#### Work to complete:
Please transcribe the data below exactly. Leave the pictures out.

BEGIN Data for this exercise

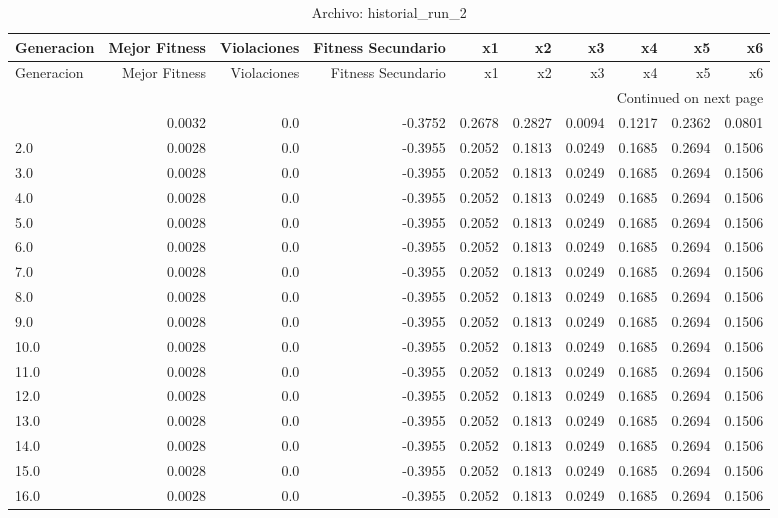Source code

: \begin{longtable}{lrrrrrrrrr}
\caption{Archivo: historial\_run\_2}\label{tab:historial_run_2} \\
\toprule
Generacion & Mejor Fitness & Violaciones & Fitness Secundario & x1 & x2 & x3 & x4 & x5 & x6 \\
\midrule
\endfirsthead
\toprule
Generacion & Mejor Fitness & Violaciones & Fitness Secundario & x1 & x2 & x3 & x4 & x5 & x6 \\
\midrule
\endhead
\midrule
\multicolumn{10}{r}{Continued on next page} \\
\midrule
\endfoot
\bottomrule
\endlastfoot
1.0 & 0.0032 & 0.0 & -0.3752 & 0.2678 & 0.2827 & 0.0094 & 0.1217 & 0.2362 & 0.0801 \\
2.0 & 0.0028 & 0.0 & -0.3955 & 0.2052 & 0.1813 & 0.0249 & 0.1685 & 0.2694 & 0.1506 \\
3.0 & 0.0028 & 0.0 & -0.3955 & 0.2052 & 0.1813 & 0.0249 & 0.1685 & 0.2694 & 0.1506 \\
4.0 & 0.0028 & 0.0 & -0.3955 & 0.2052 & 0.1813 & 0.0249 & 0.1685 & 0.2694 & 0.1506 \\
5.0 & 0.0028 & 0.0 & -0.3955 & 0.2052 & 0.1813 & 0.0249 & 0.1685 & 0.2694 & 0.1506 \\
6.0 & 0.0028 & 0.0 & -0.3955 & 0.2052 & 0.1813 & 0.0249 & 0.1685 & 0.2694 & 0.1506 \\
7.0 & 0.0028 & 0.0 & -0.3955 & 0.2052 & 0.1813 & 0.0249 & 0.1685 & 0.2694 & 0.1506 \\
8.0 & 0.0028 & 0.0 & -0.3955 & 0.2052 & 0.1813 & 0.0249 & 0.1685 & 0.2694 & 0.1506 \\
9.0 & 0.0028 & 0.0 & -0.3955 & 0.2052 & 0.1813 & 0.0249 & 0.1685 & 0.2694 & 0.1506 \\
10.0 & 0.0028 & 0.0 & -0.3955 & 0.2052 & 0.1813 & 0.0249 & 0.1685 & 0.2694 & 0.1506 \\
11.0 & 0.0028 & 0.0 & -0.3955 & 0.2052 & 0.1813 & 0.0249 & 0.1685 & 0.2694 & 0.1506 \\
12.0 & 0.0028 & 0.0 & -0.3955 & 0.2052 & 0.1813 & 0.0249 & 0.1685 & 0.2694 & 0.1506 \\
13.0 & 0.0028 & 0.0 & -0.3955 & 0.2052 & 0.1813 & 0.0249 & 0.1685 & 0.2694 & 0.1506 \\
14.0 & 0.0028 & 0.0 & -0.3955 & 0.2052 & 0.1813 & 0.0249 & 0.1685 & 0.2694 & 0.1506 \\
15.0 & 0.0028 & 0.0 & -0.3955 & 0.2052 & 0.1813 & 0.0249 & 0.1685 & 0.2694 & 0.1506 \\
16.0 & 0.0028 & 0.0 & -0.3955 & 0.2052 & 0.1813 & 0.0249 & 0.1685 & 0.2694 & 0.1506 \\

\end{longtable}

END Data for this exercise

#### Response to the task:
Source code

: \begin{longtable}{lrrrrrrrrr}
\caption{Archivo: historial\_run\_2}\label{tab:historial_run_2} \\
\toprule
Generacion & Mejor Fitness & Violaciones & Fitness Secundario & x1 & x2 & x3 & x4 & x5 & x6 \\
\midrule
\endfirsthead
\toprule
Generacion & Mejor Fitness & Violaciones & Fitness Secundario & x1 & x2 & x3 & x4 & x5 & x6 \\
\midrule
\endhead
\midrule
\multicolumn{10}{r}{Continued on next page} \\
\midrule
\endfoot
\bottomrule
\endlastfoot
1.0 & 0.0032 & 0.0 & -0.3752 & 0.2678 & 0.2827 & 0.0094 & 0.1217 & 0.2362 & 0.0801 \\
2.0 & 0.0028 & 0.0 & -0.3955 & 0.2052 & 0.1813 & 0.0249 & 0.1685 & 0.2694 & 0.1506 \\
3.0 & 0.0028 & 0.0 & -0.3955 & 0.2052 & 0.1813 & 0.0249 & 0.1685 & 0.2694 & 0.1506 \\
4.0 & 0.0028 & 0.0 & -0.3955 & 0.2052 & 0.1813 & 0.0249 & 0.1685 & 0.2694 & 0.1506 \\
5.0 & 0.0028 & 0.0 & -0.3955 & 0.2052 & 0.1813 & 0.0249 & 0.1685 & 0.2694 & 0.1506 \\
6.0 & 0.0028 & 0.0 & -0.3955 & 0.2052 & 0.1813 & 0.0249 & 0.1685 & 0.2694 & 0.1506 \\
7.0 & 0.0028 & 0.0 & -0.3955 & 0.2052 & 0.1813 & 0.0249 & 0.1685 & 0.2694 & 0.1506 \\
8.0 & 0.0028 & 0.0 & -0.3955 & 0.2052 & 0.1813 & 0.0249 & 0.1685 & 0.2694 & 0.1506 \\
9.0 & 0.0028 & 0.0 & -0.3955 & 0.2052 & 0.1813 & 0.0249 & 0.1685 & 0.2694 & 0.1506 \\
10.0 & 0.0028 & 0.0 & -0.3955 & 0.2052 & 0.1813 & 0.0249 & 0.1685 & 0.2694 & 0.1506 \\
11.0 & 0.0028 & 0.0 & -0.3955 & 0.2052 & 0.1813 & 0.0249 & 0.1685 & 0.2694 & 0.1506 \\
12.0 & 0.0028 & 0.0 & -0.3955 & 0.2052 & 0.1813 & 0.0249 & 0.1685 & 0.2694 & 0.1506 \\
13.0 & 0.0028 & 0.0 & -0.3955 & 0.2052 & 0.1813 & 0.0249 & 0.1685 & 0.2694 & 0.1506 \\
14.0 & 0.0028 & 0.0 & -0.3955 & 0.2052 & 0.1813 & 0.0249 & 0.1685 & 0.2694 & 0.1506 \\
15.0 & 0.0028 & 0.0 & -0.3955 & 0.2052 & 0.1813 & 0.0249 & 0.1685 & 0.2694 & 0.1506 \\
16.0 & 0.0028 & 0.0 & -0.3955 & 0.2052 & 0.1813 & 0.0249 & 0.1685 & 0.2694 & 0.1506 \\

\end{longtable}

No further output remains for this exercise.